In March 2025 approximately 270,000 Samsung Germany customer support records were leaked on a hacker forum. The data originated from Spectos GmbH, a Samsung third-party service partner. The records included full names, email addresses, physical addresses, order details and support ticket content. Investigators linked the exposure to infostealer credentials harvested in 2021 that were reused years later to access the Spectos system.
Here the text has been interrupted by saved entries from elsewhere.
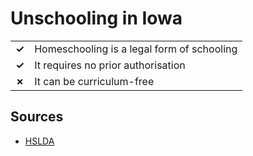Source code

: # Unschooling in Iowa
| | |
|-|-|
| __✓__ | Homeschooling is a legal form of schooling |
| __✓__ | It requires no prior authorisation |
| __✗__ | It can be curriculum-free |

## Sources

* [HSLDA](https://hslda.org/post/how-to-comply-with-iowas-homeschool-law)
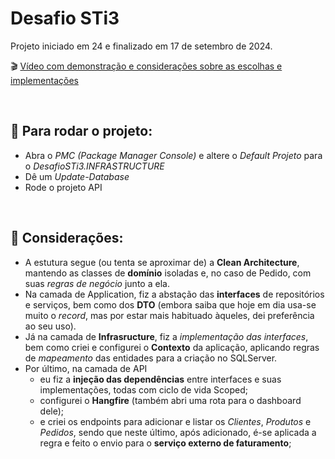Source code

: # Desafio STi3

Projeto iniciado em 24 e finalizado em 17 de setembro de 2024.

🎬 [Vídeo com demonstração e considerações sobre as escolhas e implementações](https://www.youtube.com/watch?v=GbnOcJtsxlc)  

<br>
  
## 🚩 Para rodar o projeto:

- Abra o *PMC (Package Manager Console)* e altere o *Default Projeto* para o *DesafioSTi3.INFRASTRUCTURE*
- Dê um *Update-Database*
- Rode o projeto API

<br>

## 💭 Considerações:

- A estutura segue (ou tenta se aproximar de) a **Clean Architecture**, mantendo as classes de **domínio** isoladas e, no caso de Pedido, com suas *regras de negócio* junto a ela.
- Na camada de Application, fiz a abstação das **interfaces** de repositórios e serviços, bem como dos **DTO** (embora saiba que hoje em dia usa-se muito o *record*, mas por estar mais habituado àqueles, dei preferência ao seu uso).
- Já na camada de **Infrasructure**, fiz a *implementação das interfaces*, bem como criei e configurei o **Contexto** da aplicação, aplicando regras de *mapeamento* das entidades para a criação no SQLServer.
- Por último, na camada de API
  -  eu fiz a **injeção das dependências** entre interfaces e suas implementações, todas com ciclo de vida Scoped;
  -  configurei o **Hangfire** (também abri uma rota para o dashboard dele);
  -  e criei os endpoints para adicionar e listar os *Clientes*, *Produtos* e *Pedidos*, sendo que neste último, após adicionado, é-se aplicada a regra e feito o envio para o **serviço externo de faturamento**;
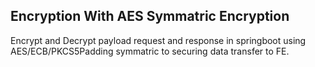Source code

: ## Encryption With AES Symmatric Encryption
Encrypt and Decrypt payload request and response in springboot using AES/ECB/PKCS5Padding symmatric to securing data transfer to FE.
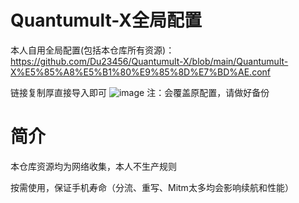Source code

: # Quantumult-X全局配置

本人自用全局配置(包括本仓库所有资源)：https://github.com/Du23456/Quantumult-X/blob/main/Quantumult-X%E5%85%A8%E5%B1%80%E9%85%8D%E7%BD%AE.conf

链接复制厚直接导入即可
![image](https://github.com/Du23456/Quantumult-X/assets/127875782/e90abab0-567c-4b97-a6bf-bea4f359c6f5)
注：会覆盖原配置，请做好备份


# 简介

本仓库资源均为网络收集，本人不生产规则

按需使用，保证手机寿命（分流、重写、Mitm太多均会影响续航和性能）
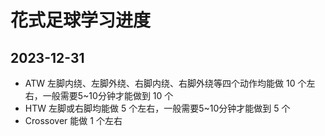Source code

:# 花式足球学习进度

## 2023-12-31

- ATW 左脚内绕、左脚外绕、右脚内绕、右脚外绕等四个动作均能做 10 个左右，一般需要5~10分钟才能做到 10 个
- HTW 左脚或右脚均能做 5 个左右，一般需要5~10分钟才能做到 5 个
- Crossover 能做 1 个左右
Under Article 33 of the GDPR, German controllers must report personal data breaches to the competent state data protection authority within 72 hours of becoming aware. If the breach is likely to result in high risk, Article 34 requires notifying affected individuals without undue delay. Critical infrastructure operators must additionally notify the BSI under the BSI Act.
The Hamburg Data Protection Authority fined H&M 35.3 million EUR in October 2020 for the systematic surveillance of several hundred employees at its Nuremberg service center. It remains the largest GDPR fine ever imposed by a German authority and one of the largest employment-related privacy fines issued in Europe.
According to the IBM Cost of a Data Breach Report 2024, the average cost of a data breach in Germany was 4.9 million EUR (around 5.31 million USD). This places Germany among the top five most expensive countries globally for data breach incidents, above the global average of 4.88 million USD.
Germany enforces the GDPR through 16 state-level data protection authorities (Landesdatenschutzbehörden) plus the Federal Commissioner for Data Protection and Freedom of Information (BfDI) for federal bodies and telecoms. The competent authority is determined by the controller's main establishment in Germany.